One of the least appealing aspects of adulthood is having to acknowledge the world for what it is and not turn it into something it should be. Kids don’t see the world for what it is – kids see the world as a huge playground.

Case in point: when I was 10 years old, my friend John and I accompanied John’s mother to the local supermarket. To John’s mother, the supermarket was a place to purchase groceries. For John and little me, it was an amusement park – complete with bumper cars (which the adults would only see as grocery carts) and racing speedways (which the adults call “aisles”).

With John’s mother wandering the aisle in search of whatever, John and I devised a new game. John would pilot a grocery cart and I would ride shotgun on the side of the cart. John would power this vehicle to zoom up and down the speedways (or aisles, if you will) with the idea of trying to dislodge me from my roost on the side of the cart. For a pair of 10 year olds, this was a perfectly logical activity. (Odd, but even today, many years after the fact, it still seems like a good idea!)

Initially, the game worked brilliantly. John would push the cart at Chuck Yeager-worthy speeds and I clinged to it without losing my grip. At the end of the aisle, John stomped down and broke the propulsion of the cart’s thrust – at this point I sometimes jumped off or sometimes held on. Amazingly, there were no shoppers or supermarket clerks to interrupt our play.

Naturally, things got out of hand. John raced and pushed the cart at a ridiculous speed and then (either accidentally or otherwise) let go of the cart. At that particular moment, John’s mother was moseying around the far end of the aisle. Imagine her surprise at being greeted by the sight of John at the opposite end of the aisle, sweaty and huffing, while a runaway cart featuring me as its shotgun passenger came barreling in her direction.

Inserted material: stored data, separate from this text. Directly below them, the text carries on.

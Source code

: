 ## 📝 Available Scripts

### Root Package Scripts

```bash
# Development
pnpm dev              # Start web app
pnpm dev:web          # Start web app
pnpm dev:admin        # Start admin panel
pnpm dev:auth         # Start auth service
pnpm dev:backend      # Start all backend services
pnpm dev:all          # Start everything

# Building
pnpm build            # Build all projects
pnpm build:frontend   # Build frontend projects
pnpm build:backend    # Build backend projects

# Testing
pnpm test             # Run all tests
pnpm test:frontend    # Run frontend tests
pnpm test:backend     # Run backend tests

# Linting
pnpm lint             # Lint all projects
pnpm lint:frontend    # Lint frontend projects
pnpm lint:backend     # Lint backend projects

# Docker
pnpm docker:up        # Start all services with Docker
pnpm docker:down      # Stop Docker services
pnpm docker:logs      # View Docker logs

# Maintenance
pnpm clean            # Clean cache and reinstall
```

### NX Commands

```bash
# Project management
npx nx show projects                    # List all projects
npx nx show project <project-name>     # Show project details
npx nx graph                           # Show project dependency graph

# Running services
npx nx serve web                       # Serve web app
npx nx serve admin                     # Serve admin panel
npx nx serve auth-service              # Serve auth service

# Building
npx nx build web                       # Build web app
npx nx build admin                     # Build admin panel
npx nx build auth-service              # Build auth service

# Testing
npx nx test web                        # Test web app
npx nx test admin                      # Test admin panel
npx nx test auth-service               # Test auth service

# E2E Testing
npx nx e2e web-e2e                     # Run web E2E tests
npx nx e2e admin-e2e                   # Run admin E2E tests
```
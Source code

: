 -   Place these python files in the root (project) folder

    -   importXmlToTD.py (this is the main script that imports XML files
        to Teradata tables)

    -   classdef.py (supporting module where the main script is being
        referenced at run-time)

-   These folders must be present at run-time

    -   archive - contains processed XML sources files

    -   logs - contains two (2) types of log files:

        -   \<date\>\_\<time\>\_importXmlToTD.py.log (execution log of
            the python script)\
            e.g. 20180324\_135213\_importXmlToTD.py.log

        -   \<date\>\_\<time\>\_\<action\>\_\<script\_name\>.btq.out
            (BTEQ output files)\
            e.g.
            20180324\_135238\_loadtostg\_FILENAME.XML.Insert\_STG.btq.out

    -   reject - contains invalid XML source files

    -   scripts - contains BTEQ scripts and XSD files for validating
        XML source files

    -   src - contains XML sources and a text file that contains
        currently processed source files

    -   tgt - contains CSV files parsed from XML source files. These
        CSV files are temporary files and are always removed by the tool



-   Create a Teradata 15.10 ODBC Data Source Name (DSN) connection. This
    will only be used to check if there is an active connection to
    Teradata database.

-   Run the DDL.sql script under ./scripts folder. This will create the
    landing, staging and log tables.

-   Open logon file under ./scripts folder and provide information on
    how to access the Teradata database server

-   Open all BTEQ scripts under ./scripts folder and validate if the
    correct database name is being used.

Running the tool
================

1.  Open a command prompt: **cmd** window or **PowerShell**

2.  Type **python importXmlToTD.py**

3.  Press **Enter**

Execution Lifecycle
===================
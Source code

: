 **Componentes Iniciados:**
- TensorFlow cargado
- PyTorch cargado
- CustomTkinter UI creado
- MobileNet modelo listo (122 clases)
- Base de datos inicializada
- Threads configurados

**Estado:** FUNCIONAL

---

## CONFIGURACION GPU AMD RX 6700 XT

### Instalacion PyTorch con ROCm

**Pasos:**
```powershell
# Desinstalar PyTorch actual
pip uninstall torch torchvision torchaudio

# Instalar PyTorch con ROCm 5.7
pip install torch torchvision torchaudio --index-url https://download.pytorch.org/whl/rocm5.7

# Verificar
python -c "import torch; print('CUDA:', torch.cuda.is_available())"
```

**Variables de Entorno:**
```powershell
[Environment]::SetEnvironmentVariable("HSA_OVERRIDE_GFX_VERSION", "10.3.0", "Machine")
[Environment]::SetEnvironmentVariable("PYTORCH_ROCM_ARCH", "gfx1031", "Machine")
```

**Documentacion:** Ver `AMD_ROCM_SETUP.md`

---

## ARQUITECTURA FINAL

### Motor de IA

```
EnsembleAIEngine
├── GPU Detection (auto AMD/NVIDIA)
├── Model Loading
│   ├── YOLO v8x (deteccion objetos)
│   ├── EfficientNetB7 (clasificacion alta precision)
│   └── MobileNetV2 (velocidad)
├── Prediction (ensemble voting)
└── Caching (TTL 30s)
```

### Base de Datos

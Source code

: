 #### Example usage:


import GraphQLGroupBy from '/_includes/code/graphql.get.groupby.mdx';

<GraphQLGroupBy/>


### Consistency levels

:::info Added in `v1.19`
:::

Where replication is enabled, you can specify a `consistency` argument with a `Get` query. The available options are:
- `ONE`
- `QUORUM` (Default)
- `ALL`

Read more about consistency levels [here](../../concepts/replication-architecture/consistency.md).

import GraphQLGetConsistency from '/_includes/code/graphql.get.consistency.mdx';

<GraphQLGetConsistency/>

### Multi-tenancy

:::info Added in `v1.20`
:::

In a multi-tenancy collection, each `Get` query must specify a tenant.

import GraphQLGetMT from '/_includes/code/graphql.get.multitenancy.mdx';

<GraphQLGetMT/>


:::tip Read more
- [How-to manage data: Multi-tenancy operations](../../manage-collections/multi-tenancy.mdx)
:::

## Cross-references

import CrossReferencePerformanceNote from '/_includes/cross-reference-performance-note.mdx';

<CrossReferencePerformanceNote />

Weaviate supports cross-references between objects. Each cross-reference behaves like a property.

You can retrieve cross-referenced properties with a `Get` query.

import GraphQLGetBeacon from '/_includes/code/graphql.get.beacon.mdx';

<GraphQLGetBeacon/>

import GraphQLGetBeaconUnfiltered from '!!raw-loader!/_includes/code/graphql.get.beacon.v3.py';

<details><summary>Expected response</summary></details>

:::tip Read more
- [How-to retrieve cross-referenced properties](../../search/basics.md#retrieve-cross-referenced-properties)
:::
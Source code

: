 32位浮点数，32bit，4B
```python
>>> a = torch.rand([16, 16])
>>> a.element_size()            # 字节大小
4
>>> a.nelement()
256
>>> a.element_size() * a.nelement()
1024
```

The cart began to veer wildly at a strange angle and in panic I jumped from it, causing the cart to propel faster along its erratic path. John’s mother watched in total horror as the cart careened into an endcap display of Hostess pastries – causing a shower of Ring-Dings, Ding-Dongs, Hostess Cupcakes and Fruit Pies. At this point, the hitherto absent store management made themselves known and came racing to the site of the pastry catastrophe.

And as I recall, John’s mother’s grocery takeout for that day seemed to have an excess of dented Hostess pastries boxes. Not surprisingly, she never invited us to go grocery shopping with her again.